The Four Heavenly Kings

(This article was published in the Shenzhen Daily on April 11, 2016.)

Guang Mu and Duo Wen at Langya Temple in Chuzhou, Anhui

Now we turn to the four fearsome figures for whom the first hall is named, the Four Heavenly Kings, usually glaring down two to a side as they tower over the visitor. Like the Generals Heng and Ha, they are guardians of the temple.

Starting at the front left of the hall, the first one seen (usually--some temples have a different order) is Guang Mu (Skt. Virupaksha), King of the West. His Chinese name means "The One with Broad Perception," who watches over the world. He holds a serpent in one hand, which symbolizes his control of the elements. He will probably also have a wish-fulfilling jewel in the other hand.

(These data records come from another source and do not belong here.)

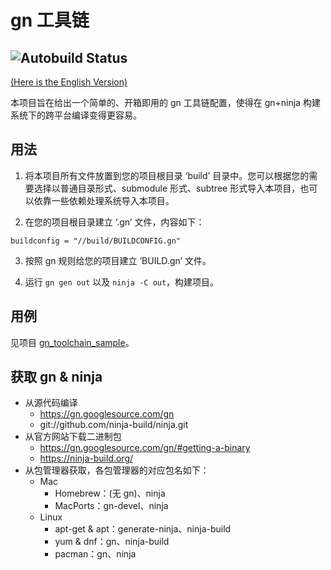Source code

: # gn 工具链

![Autobuild Status](https://github.com/Streamlet/gn_toolchain/actions/workflows/autobuild.yml/badge.svg)
---
[(Here is the English Version)](README.md)

本项目旨在给出一个简单的、开箱即用的 gn 工具链配置，使得在 gn+ninja 构建系统下的跨平台编译变得更容易。

## 用法

1. 将本项目所有文件放置到您的项目根目录 ‘build’ 目录中。您可以根据您的需要选择以普通目录形式、submodule 形式、subtree 形式导入本项目，也可以依靠一些依赖处理系统导入本项目。

2. 在您的项目根目录建立 ‘.gn’ 文件，内容如下：

```gn
buildconfig = "//build/BUILDCONFIG.gn"
```

3. 按照 gn 规则给您的项目建立 ‘BUILD.gn’ 文件。

4. 运行 `gn gen out` 以及 `ninja -C out`，构建项目。

## 用例

见项目 [gn_toolchain_sample](../../../gn_toolchain_sample)。

## 获取 gn & ninja

* 从源代码编译
  * https://gn.googlesource.com/gn
  * git://github.com/ninja-build/ninja.git
* 从官方网站下载二进制包
  * https://gn.googlesource.com/gn/#getting-a-binary
  * https://ninja-build.org/
* 从包管理器获取，各包管理器的对应包名如下：
  * Mac
    * Homebrew：(无 gn)、ninja
    * MacPorts：gn-devel、ninja
  * Linux
    * apt-get & apt：generate-ninja、ninja-build
    * yum & dnf：gn、ninja-build
    * pacman：gn、ninja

Beyond him, in the back left corner, is the King of the North, Duo Wen (Skt. Vaisravana). His name means "The One Who Listens Much," indicating his vigilance. He holds an umbrella, used for protection, and also to block out distractions. More ominously, it can also be used to spread darkness and confuse his enemies.

Crossing the Hall, in the right rear is Chi Guo (Skt. Dhrtarashtra), "The One Who Upholds the Land." He is seen holding a lute, with which he brings comfort. In his darker aspect, the "TWANG!" of the lute is used to raise up a wind, which whips up the fires in the enemy camp and destroys them all. He is the King of the East.

Finally, returning to the front right, we see the one known as Zeng Zhang, the heavenly King of the South. He holds a sword meant to indicate both protection, and the dividing of truth from error. His name means "Increase" (Skt. Virudhaka), which is interpreted as "The One Who Enhances Virtue."

We will meet these four again, individually, in later articles.